There were hundreds of moments in the life of award-winning actor Ruben Santiago-Hudson when he could have turned off the road to success.
"I had them in college, in my career in New York, in grad school in Detroit," he said. "I had them over and over again, and somebody was always there to support me and to guide me and to assure me my dreams would not be squandered if I put the work ethic in place to attain them."
The Lackawanna native -- who has won Obie and Tony awards -- will share his inspirational message Monday morning with students at the Buffalo Academy for Visual and Performing Arts. His talk will be simulcast to students at Bennett High School, Frank A. Sedita Academy and Waterfront Elementary School.
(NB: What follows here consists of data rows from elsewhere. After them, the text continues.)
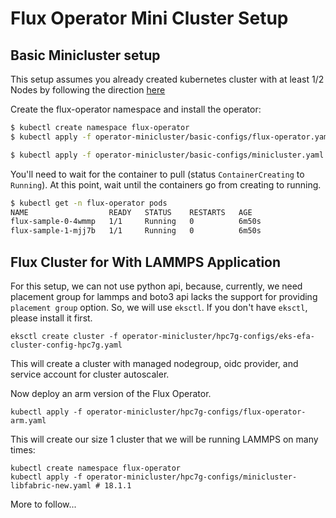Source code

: # Flux Operator Mini Cluster Setup

## Basic Minicluster setup
This setup assumes you already created kubernetes cluster with at least 1/2 Nodes by following the direction [here](../README.md)

Create the flux-operator namespace and install the operator:

```bash
$ kubectl create namespace flux-operator
$ kubectl apply -f operator-minicluster/basic-configs/flux-operator.yaml
```


```bash
$ kubectl apply -f operator-minicluster/basic-configs/minicluster.yaml
```

You'll need to wait for the container to pull (status `ContainerCreating` to `Running`).
At this point, wait until the containers go from creating to running.

```bash
$ kubectl get -n flux-operator pods
NAME                  READY   STATUS    RESTARTS   AGE
flux-sample-0-4wmmp   1/1     Running   0          6m50s
flux-sample-1-mjj7b   1/1     Running   0          6m50s
```

## Flux Cluster for With LAMMPS Application

For this setup, we can not use python api, because, currently, we need placement group for lammps and boto3 api lacks the support for providing `placement group` option. So, we will use `eksctl`. If you don't have `eksctl`, please install it first.

```console
eksctl create cluster -f operator-minicluster/hpc7g-configs/eks-efa-cluster-config-hpc7g.yaml
```

This will create a cluster with managed nodegroup, oidc provider, and service account for cluster autoscaler.

Now deploy an arm version of the Flux Operator.
```console
kubectl apply -f operator-minicluster/hpc7g-configs/flux-operator-arm.yaml
```

This will create our size 1 cluster that we will be running LAMMPS on many times:
```
kubectl create namespace flux-operator
kubectl apply -f operator-minicluster/hpc7g-configs/minicluster-libfabric-new.yaml # 18.1.1
```

More to follow...
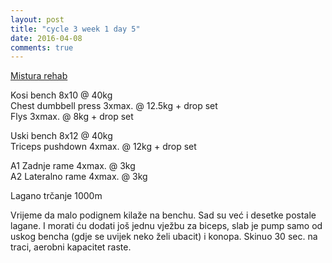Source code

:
 ```yaml
---
layout: post
title: "cycle 3 week 1 day 5"
date: 2016-04-08
comments: true
---
```


[Mistura rehab](/snagata/log/2015/07/20/mistura-rehab/)

Kosi bench 8x10 @ 40kg  
Chest dumbbell press 3xmax. @ 12.5kg + drop set   
Flys 3xmax. @ 8kg + drop set   

Uski bench 8x12 @ 40kg  
Triceps pushdown 4xmax. @ 12kg + drop set  

A1 Zadnje rame 4xmax. @ 3kg  
A2 Lateralno rame 4xmax. @ 3kg  

Lagano trčanje 1000m  

Vrijeme da malo podignem kilaže na benchu. Sad su već i desetke postale lagane. I morati ću dodati još jednu vježbu za biceps, slab je pump samo od uskog bencha (gdje se uvijek neko želi ubacit) i konopa. Skinuo 30 sec. na traci, aerobni kapacitet raste.
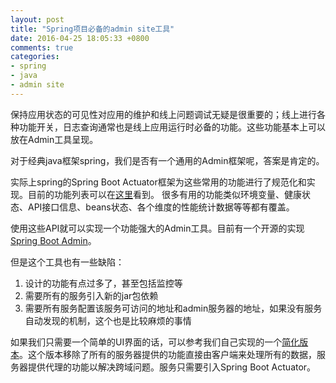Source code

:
 ```yaml
---
layout: post
title: "Spring项目必备的admin site工具"
date: 2016-04-25 18:05:33 +0800
comments: true
categories: 
- spring
- java
- admin site
---
```


保持应用状态的可见性对应用的维护和线上问题调试无疑是很重要的；线上进行各种功能开关，日志查询通常也是线上应用运行时必备的功能。这些功能基本上可以放在Admin工具呈现。

对于经典java框架spring，我们是否有一个通用的Admin框架呢，答案是肯定的。

实际上spring的Spring Boot Actuator框架为这些常用的功能进行了规范化和实现。目前的功能列表可以在[这里](http://docs.spring.io/spring-boot/docs/current/reference/htmlsingle/#production-ready)看到。
很多有用的功能类似环境变量、健康状态、API接口信息、beans状态、各个维度的性能统计数据等等都有覆盖。

使用这些API就可以实现一个功能强大的Admin工具。目前有一个开源的实现[Spring Boot Admin](https://github.com/codecentric/spring-boot-admin)。

但是这个工具也有一些缺陷：

1. 设计的功能有点过多了，甚至包括监控等
2. 需要所有的服务引入新的jar包依赖
3. 需要所有服务配置该服务可访问的地址和admin服务器的地址，如果没有服务自动发现的机制，这个也是比较麻烦的事情

如果我们只需要一个简单的UI界面的话，可以参考我们自己实现的一个[简化版本](https://github.com/gmlove/spring-boot-admin/tree/only-ui)。这个版本移除了所有的服务器提供的功能直接由客户端来处理所有的数据，服务器提供代理的功能以解决跨域问题。服务只需要引入Spring Boot Actuator。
"I speak from the heart," Santiago-Hudson said. "I don't come with boring documentation and flipping pages. Anything you want to achieve is possible. Any dream you have is attainable."
As part of the "Success Looks Like Me" initiative, Santiago-Hudson also will appear at a fundraiser Monday evening at 6 at the WNED Buffalo-Toronto studios on Lower Terrace.
Santiago-Hudson is a homegrown example of achievement, which is precisely why a group of local civic leaders is sponsoring his visit.
Cultures of Giving Legacy Initiative, established in 2008 at the Community Foundation for Greater Buffalo, sponsors initiatives to aid disadvantaged youth. The mission statement is "to endow the future of our youth by giving them access to people, places and experiences," according Jennifer Parker, president of the Black Capital Network.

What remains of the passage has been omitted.